All the fun of getting those guys off Slippy with only 1/100th of the screen size! This is another Nelsonic masterpiece, but features way more... foxes... in spaceships. Tons more as a matter of fact. Players fly through space in their trusty arwing avoiding obstacles and blasting all those who oppose their anthropomorphic reign.
And if you smack the watch real hard it’ll say, “Hey Einstein, I’m on YOUR side!”
No, wait, I made that part up.
It is pretty sweet that you can play the game AND see the time. Or is that distracting? I guess it depends on how late you’re running.
Na na na na na na na BATWATCH! This work of art is the gem of the Wrist Games line from the ‘90s giant Tiger Electronics. Just take a gander at the ad below.
Who needs a whole controller when you’ve got three (count’em, three) buttons and a Batman symbol. Watch as Batman jumps from ledge to ledge while leaning back at an awkward angle, thwarting thugs and getting whaled on by baseball bats. Oh the irony.
It’s going to be hard for Warner Brother’s to top this one with the next Arkham title, that’s for sure.
It’s that thing that got you back into digital pets after you got tired of feeding your Tamagotchi it’s own poop over and over. It’s the cutest (deal with it, Jigglypuff) and most adorable (suck it, Eevee) Pokemon in the palm of your hand. When you walk, it walks! When you shake it sitting down, it walks! When you tape it to your rumble pack and go HAM in some Star Fox 64, it walks! But that’s cheating and you should be ashamed of yourself.

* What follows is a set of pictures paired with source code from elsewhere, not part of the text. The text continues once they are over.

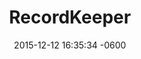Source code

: ---
layout: post
position: 3
title:  "RecordKeeper"
date:   2015-12-12 16:35:34 -0600
categories: jekyll update
project: true
tech: Ruby, Ruby on Rails, JQuery, Javascript, Bootstrap, PostgreSQL, Active Record, Heroku
description: App for hording record collectors to browse and trade with others, in a community of vinyl enthusiasts.
link: https://powerful-taiga-9352.herokuapp.com/
---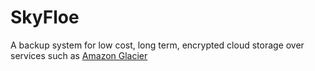 SkyFloe
=======

A backup system for low cost, long term, encrypted cloud storage over services such as [Amazon Glacier](http://aws.amazon.com/glacier/)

Also, it has a watch and can tell time. But that’s like the last thing you’ll use it for. Oh look! Pikachu is building blocks! He’s grown so much these few last days *sniff*
Just in case everyone wasn’t already aware of what an enormous dork you are, I present the watch that actually looks like an arcade cabinet (but weirdly isn’t one). Apparently you can have a watch that plays arcade titles OR looks like it belongs in an arcade, but not both. God just won’t allow it.
While this one doesn’t let you play any games, it still looks like you might be winning. This watch makes all the classic “pew pew pew” noises of the early ‘80s and lights up like the 4th of July upon your heavenly touch. If anyone asks if it’s a real game just lie and say it is and that you have the high score and that they can’t play it. Always a good way to start a
Surely there are a cornucopia (thanks thesaurus.com) of other gaming watches out there that have changed the lives of gamers all across the globe. Do you know of a better gaming watch that I almost certainly forgot? Which one on this list was your favorite and why was it the Star Fox one?